By sunset the rain had ceased to fall, or, rather to be driven against the land. The wind, lightened of its burden of moisture, kept coming inland in great gusts, fresh and soft with the freshness and softness of the spring. The entire sky was thickly covered with clouds which moved continually across its face, swept on by the currents of the upper air, but these clouds were very high up. Any one coming out of an enclosed place into the windy night would have received an impression of extraordinary freedom, movement, and space.

Henry March received such an impression as he turned a pivoting stone block and came out of the small sheltering cave behind the seat on the headland above Luttrell Marches. At the first buffet of the gale he took off his cap, and stuffed it down into the pocket of the light ulster which he wore, and stood bareheaded, looking out to sea.

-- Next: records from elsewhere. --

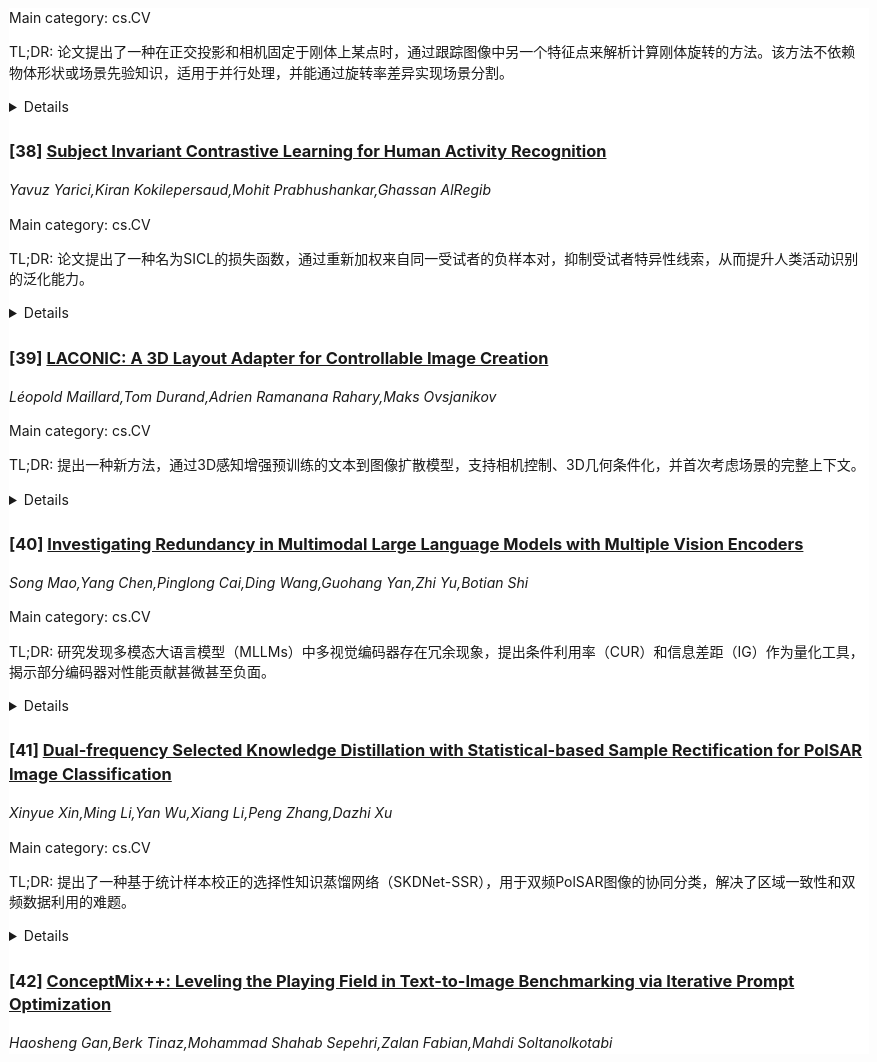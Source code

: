 Main category: cs.CV

TL;DR: 论文提出了一种在正交投影和相机固定于刚体上某点时，通过跟踪图像中另一个特征点来解析计算刚体旋转的方法。该方法不依赖物体形状或场景先验知识，适用于并行处理，并能通过旋转率差异实现场景分割。


<details><summary>Details</summary></details>


### [38] [Subject Invariant Contrastive Learning for Human Activity Recognition](https://arxiv.org/abs/2507.03250)
*Yavuz Yarici,Kiran Kokilepersaud,Mohit Prabhushankar,Ghassan AlRegib*

Main category: cs.CV

TL;DR: 论文提出了一种名为SICL的损失函数，通过重新加权来自同一受试者的负样本对，抑制受试者特异性线索，从而提升人类活动识别的泛化能力。


<details><summary>Details</summary></details>


### [39] [LACONIC: A 3D Layout Adapter for Controllable Image Creation](https://arxiv.org/abs/2507.03257)
*Léopold Maillard,Tom Durand,Adrien Ramanana Rahary,Maks Ovsjanikov*

Main category: cs.CV

TL;DR: 提出一种新方法，通过3D感知增强预训练的文本到图像扩散模型，支持相机控制、3D几何条件化，并首次考虑场景的完整上下文。


<details><summary>Details</summary></details>


### [40] [Investigating Redundancy in Multimodal Large Language Models with Multiple Vision Encoders](https://arxiv.org/abs/2507.03262)
*Song Mao,Yang Chen,Pinglong Cai,Ding Wang,Guohang Yan,Zhi Yu,Botian Shi*

Main category: cs.CV

TL;DR: 研究发现多模态大语言模型（MLLMs）中多视觉编码器存在冗余现象，提出条件利用率（CUR）和信息差距（IG）作为量化工具，揭示部分编码器对性能贡献甚微甚至负面。


<details><summary>Details</summary></details>


### [41] [Dual-frequency Selected Knowledge Distillation with Statistical-based Sample Rectification for PolSAR Image Classification](https://arxiv.org/abs/2507.03268)
*Xinyue Xin,Ming Li,Yan Wu,Xiang Li,Peng Zhang,Dazhi Xu*

Main category: cs.CV

TL;DR: 提出了一种基于统计样本校正的选择性知识蒸馏网络（SKDNet-SSR），用于双频PolSAR图像的协同分类，解决了区域一致性和双频数据利用的难题。


<details><summary>Details</summary></details>


### [42] [ConceptMix++: Leveling the Playing Field in Text-to-Image Benchmarking via Iterative Prompt Optimization](https://arxiv.org/abs/2507.03275)
*Haosheng Gan,Berk Tinaz,Mohammad Shahab Sepehri,Zalan Fabian,Mahdi Soltanolkotabi*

His eyes showed him blackness and confused motion, and his ears were filled with the strange singing sound of the wind and the endless crash and recoil of the waves against a shingly beach.

He stood quite still for a time and then turned his wrist and glanced at the luminous dial of the watch upon it, after which he passed again behind the stone seat and was about to re-enter the blacker shadows when a tall figure emerged.

“Have you been here long?” said a voice.

“No, I’ve only just come. How are you, Tony?”

“All right. I didn’t think you’d be down here again so soon. It was touch and go whether I could get here.”

“Piggy’s orders,” said Henry. “Look here, Tony, don’t let’s go inside. It’s a topping night, and that passage I’ve just come along smells like a triple extract of vaults—perfectly beastly. I don’t suppose our friend Ember is addicted to being out late. He doesn’t strike me as that sort of bird somehow.”

“All right,” said Anthony Luttrell. He sat down on the stone seat as he spoke, and Henry followed his example.

“Piggy sent you down, did he? What for?”